**WORK INSTRUCTION**
Here are the records. Write out exactly the lines between the one holding "Aside from research, I" and the one holding "在如今这个高速发展的数字时代", inclusive.

STORED DATA START

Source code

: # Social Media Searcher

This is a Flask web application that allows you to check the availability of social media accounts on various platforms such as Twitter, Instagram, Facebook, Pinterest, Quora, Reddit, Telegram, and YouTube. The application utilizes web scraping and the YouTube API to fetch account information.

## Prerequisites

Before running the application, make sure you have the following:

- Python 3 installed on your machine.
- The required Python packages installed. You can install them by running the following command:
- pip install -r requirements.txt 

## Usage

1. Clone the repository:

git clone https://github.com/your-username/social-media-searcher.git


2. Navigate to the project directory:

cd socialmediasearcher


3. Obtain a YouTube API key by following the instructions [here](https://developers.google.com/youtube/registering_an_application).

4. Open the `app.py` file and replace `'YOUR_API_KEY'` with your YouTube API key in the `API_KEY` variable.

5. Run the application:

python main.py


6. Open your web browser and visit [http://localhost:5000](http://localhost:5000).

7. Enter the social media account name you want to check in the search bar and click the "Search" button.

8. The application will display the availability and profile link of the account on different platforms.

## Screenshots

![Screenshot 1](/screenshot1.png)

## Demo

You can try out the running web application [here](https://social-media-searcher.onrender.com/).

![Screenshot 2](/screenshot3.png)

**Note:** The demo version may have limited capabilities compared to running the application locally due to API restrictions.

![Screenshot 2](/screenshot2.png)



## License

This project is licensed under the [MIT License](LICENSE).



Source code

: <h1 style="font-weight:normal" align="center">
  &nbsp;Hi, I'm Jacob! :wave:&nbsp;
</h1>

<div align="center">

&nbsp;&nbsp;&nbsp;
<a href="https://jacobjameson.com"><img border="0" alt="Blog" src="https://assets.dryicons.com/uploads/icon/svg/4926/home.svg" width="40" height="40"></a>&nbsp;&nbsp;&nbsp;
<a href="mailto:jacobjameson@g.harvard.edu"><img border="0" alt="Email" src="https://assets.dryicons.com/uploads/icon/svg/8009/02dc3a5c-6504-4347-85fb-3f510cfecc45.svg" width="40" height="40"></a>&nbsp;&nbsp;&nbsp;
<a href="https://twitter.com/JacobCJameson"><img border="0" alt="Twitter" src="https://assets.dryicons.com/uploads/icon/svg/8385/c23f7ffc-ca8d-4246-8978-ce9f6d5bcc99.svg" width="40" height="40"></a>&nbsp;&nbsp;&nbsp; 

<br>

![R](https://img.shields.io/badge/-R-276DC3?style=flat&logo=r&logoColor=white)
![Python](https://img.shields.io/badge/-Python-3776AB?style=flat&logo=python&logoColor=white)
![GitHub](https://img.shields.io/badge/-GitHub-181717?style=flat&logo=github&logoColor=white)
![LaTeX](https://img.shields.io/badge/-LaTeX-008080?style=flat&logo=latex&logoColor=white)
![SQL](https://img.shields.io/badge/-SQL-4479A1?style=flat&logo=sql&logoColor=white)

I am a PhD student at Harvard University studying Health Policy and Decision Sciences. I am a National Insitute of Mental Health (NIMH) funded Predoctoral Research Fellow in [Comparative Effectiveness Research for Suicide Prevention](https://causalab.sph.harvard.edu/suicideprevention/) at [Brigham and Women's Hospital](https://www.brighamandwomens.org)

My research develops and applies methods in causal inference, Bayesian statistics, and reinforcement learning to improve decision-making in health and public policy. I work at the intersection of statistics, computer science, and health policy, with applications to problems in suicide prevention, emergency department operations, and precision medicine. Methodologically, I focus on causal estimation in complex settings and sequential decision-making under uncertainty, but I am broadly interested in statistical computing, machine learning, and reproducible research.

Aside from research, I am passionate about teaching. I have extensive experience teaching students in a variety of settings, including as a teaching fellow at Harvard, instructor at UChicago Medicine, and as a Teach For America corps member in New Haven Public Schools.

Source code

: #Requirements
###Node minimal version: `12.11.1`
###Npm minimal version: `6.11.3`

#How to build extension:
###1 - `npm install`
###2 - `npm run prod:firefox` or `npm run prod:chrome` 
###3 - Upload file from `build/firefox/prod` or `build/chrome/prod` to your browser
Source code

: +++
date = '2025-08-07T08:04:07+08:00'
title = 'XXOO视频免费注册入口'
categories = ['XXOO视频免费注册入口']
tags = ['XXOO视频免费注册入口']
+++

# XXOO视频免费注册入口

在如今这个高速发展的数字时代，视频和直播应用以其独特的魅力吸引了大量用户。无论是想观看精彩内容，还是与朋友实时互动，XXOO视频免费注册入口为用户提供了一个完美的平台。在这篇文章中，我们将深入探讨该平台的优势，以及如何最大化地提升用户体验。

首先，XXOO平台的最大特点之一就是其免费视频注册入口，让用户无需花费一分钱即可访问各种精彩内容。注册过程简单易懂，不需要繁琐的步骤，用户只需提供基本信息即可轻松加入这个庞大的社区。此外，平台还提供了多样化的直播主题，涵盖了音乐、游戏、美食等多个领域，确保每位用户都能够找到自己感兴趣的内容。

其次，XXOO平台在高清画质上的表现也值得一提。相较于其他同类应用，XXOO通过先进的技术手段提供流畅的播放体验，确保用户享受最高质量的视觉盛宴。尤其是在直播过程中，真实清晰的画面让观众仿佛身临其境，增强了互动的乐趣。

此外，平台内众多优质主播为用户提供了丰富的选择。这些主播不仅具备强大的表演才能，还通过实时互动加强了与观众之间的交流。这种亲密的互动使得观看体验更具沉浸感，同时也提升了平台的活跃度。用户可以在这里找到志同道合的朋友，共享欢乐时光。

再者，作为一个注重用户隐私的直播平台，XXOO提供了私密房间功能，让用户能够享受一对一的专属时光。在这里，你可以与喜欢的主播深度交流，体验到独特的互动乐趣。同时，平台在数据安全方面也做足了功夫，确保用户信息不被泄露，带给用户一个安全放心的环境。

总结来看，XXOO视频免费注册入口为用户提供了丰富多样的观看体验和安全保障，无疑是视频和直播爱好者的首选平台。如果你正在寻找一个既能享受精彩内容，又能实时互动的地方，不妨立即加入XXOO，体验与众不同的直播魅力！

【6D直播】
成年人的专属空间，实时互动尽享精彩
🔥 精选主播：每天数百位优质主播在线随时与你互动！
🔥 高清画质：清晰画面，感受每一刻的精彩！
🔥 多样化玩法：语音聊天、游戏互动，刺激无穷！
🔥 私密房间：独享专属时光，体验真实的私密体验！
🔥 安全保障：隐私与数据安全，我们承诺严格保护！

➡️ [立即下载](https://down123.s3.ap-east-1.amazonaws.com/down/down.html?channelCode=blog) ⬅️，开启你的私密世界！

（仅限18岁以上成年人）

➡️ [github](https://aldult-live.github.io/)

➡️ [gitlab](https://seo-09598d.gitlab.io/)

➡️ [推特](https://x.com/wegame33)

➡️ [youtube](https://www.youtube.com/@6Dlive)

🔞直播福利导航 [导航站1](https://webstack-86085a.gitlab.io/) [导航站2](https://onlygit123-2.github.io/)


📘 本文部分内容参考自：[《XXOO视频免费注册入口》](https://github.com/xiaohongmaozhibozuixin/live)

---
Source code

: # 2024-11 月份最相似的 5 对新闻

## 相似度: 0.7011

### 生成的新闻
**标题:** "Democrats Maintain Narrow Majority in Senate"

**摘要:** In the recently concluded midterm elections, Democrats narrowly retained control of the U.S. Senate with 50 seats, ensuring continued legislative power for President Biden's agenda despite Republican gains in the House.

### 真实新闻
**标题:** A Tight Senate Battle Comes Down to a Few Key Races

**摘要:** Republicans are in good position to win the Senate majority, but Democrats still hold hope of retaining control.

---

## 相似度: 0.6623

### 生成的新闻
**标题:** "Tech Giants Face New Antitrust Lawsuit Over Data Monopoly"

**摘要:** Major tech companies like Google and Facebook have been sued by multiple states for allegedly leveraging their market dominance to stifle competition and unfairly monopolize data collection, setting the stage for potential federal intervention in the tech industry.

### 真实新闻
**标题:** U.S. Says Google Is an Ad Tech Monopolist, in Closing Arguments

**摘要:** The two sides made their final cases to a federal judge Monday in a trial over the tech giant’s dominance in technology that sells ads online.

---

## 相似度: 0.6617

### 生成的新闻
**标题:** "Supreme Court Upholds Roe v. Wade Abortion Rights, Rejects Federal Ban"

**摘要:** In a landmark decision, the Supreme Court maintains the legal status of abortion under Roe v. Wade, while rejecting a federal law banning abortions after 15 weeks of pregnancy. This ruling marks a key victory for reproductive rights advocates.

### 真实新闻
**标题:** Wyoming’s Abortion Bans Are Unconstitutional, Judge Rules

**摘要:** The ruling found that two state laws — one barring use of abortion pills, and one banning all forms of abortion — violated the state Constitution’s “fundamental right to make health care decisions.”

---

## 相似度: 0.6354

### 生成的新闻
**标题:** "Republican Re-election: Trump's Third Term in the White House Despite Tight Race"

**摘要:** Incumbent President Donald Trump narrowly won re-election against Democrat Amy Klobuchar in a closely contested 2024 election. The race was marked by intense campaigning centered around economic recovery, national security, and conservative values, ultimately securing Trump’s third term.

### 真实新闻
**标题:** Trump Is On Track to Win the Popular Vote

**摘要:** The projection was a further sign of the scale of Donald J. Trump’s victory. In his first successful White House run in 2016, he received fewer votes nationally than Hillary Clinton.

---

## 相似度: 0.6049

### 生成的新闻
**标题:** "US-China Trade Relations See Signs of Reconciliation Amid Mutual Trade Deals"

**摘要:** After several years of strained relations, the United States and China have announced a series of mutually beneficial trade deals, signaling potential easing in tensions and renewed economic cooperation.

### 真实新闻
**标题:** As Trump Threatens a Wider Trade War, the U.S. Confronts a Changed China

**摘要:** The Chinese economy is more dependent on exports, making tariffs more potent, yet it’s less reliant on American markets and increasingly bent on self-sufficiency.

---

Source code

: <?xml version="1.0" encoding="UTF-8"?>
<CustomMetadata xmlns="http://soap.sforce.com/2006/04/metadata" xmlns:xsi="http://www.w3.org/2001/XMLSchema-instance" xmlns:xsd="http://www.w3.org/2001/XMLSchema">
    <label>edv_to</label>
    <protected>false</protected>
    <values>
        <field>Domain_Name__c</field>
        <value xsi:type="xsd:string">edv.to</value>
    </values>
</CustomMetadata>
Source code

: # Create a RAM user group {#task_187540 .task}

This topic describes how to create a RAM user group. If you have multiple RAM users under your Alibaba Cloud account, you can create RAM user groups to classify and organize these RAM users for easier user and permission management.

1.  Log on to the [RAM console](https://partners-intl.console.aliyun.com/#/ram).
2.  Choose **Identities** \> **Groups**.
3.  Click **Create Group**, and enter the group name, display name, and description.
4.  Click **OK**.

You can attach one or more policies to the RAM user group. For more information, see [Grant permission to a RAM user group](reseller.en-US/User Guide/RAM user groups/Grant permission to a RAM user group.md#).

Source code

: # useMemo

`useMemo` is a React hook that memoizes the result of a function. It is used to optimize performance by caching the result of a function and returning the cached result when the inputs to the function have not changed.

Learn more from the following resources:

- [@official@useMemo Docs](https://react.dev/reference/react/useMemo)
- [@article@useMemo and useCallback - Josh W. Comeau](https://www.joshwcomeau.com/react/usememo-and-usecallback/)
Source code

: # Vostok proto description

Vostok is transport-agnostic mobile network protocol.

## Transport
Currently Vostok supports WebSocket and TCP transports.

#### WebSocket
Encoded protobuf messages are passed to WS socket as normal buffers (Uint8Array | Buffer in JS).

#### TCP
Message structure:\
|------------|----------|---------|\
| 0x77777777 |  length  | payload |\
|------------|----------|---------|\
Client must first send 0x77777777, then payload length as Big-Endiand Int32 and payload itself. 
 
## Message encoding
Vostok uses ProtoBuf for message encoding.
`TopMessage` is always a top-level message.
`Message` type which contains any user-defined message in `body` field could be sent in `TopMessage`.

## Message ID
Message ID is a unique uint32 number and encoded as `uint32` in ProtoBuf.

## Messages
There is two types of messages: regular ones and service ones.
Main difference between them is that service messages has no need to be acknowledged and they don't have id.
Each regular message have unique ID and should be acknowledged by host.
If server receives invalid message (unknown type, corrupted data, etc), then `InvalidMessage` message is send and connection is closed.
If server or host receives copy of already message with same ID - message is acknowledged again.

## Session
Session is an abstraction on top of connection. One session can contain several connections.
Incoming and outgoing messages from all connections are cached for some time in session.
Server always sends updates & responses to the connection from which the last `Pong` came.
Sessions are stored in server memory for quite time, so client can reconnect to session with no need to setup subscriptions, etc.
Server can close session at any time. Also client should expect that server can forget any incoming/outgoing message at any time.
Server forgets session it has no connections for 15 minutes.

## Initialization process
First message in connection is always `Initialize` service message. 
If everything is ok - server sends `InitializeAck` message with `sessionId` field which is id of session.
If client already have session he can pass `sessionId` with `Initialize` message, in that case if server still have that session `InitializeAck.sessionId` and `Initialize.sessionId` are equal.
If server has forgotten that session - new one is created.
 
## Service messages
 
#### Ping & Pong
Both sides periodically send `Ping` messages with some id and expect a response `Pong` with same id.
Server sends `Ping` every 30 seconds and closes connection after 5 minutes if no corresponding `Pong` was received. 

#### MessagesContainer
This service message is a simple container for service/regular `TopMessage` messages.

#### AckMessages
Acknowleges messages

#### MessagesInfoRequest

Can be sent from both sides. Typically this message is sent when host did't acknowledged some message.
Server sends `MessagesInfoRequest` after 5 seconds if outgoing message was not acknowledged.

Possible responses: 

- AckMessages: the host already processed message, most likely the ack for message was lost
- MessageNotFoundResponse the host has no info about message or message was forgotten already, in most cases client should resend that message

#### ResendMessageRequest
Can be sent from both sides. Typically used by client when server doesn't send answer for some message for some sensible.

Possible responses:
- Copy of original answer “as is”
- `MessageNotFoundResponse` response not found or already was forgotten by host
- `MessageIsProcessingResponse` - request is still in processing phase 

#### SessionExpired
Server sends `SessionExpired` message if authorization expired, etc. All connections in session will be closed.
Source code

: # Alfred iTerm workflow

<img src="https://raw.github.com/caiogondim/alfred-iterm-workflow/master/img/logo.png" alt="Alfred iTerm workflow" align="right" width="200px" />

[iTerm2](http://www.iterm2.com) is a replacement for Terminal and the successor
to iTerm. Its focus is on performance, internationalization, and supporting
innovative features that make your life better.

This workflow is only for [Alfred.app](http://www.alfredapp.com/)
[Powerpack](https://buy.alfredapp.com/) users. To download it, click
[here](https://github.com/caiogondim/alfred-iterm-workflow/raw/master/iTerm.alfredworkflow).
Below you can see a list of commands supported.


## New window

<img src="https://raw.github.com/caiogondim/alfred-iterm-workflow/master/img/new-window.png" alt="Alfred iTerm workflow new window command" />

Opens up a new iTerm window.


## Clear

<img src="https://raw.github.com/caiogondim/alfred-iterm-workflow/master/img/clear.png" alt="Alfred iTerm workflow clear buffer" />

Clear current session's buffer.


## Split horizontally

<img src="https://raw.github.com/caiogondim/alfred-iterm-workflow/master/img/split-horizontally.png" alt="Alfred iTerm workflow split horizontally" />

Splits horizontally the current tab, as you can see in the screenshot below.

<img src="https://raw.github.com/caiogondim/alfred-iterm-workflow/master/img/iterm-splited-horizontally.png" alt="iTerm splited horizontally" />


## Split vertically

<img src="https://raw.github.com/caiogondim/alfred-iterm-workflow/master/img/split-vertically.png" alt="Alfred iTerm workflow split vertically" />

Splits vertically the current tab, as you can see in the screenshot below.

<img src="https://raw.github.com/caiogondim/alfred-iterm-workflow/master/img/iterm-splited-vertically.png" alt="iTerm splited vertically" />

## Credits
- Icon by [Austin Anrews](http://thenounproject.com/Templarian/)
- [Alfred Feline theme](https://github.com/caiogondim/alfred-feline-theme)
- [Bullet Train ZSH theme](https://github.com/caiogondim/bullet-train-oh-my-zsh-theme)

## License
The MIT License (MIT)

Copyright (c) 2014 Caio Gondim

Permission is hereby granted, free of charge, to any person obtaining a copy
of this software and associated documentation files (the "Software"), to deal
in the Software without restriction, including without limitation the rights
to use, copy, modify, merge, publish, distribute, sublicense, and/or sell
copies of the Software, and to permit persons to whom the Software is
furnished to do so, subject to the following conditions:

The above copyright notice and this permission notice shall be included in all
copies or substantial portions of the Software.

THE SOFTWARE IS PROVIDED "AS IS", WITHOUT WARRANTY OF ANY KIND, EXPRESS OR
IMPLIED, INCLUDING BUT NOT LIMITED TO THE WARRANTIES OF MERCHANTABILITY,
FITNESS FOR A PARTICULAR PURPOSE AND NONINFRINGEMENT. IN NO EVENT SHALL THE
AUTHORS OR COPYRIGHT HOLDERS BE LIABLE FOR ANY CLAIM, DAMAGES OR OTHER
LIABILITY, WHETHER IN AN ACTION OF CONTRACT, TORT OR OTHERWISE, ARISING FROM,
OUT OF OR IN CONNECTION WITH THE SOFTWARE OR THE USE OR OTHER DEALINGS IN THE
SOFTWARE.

STORED DATA END

**TASK SOLUTION**
Aside from research, I am passionate about teaching. I have extensive experience teaching students in a variety of settings, including as a teaching fellow at Harvard, instructor at UChicago Medicine, and as a Teach For America corps member in New Haven Public Schools.

Source code

: #Requirements
###Node minimal version: `12.11.1`
###Npm minimal version: `6.11.3`

#How to build extension:
###1 - `npm install`
###2 - `npm run prod:firefox` or `npm run prod:chrome` 
###3 - Upload file from `build/firefox/prod` or `build/chrome/prod` to your browser
Source code

: +++
date = '2025-08-07T08:04:07+08:00'
title = 'XXOO视频免费注册入口'
categories = ['XXOO视频免费注册入口']
tags = ['XXOO视频免费注册入口']
+++

# XXOO视频免费注册入口

在如今这个高速发展的数字时代，视频和直播应用以其独特的魅力吸引了大量用户。无论是想观看精彩内容，还是与朋友实时互动，XXOO视频免费注册入口为用户提供了一个完美的平台。在这篇文章中，我们将深入探讨该平台的优势，以及如何最大化地提升用户体验。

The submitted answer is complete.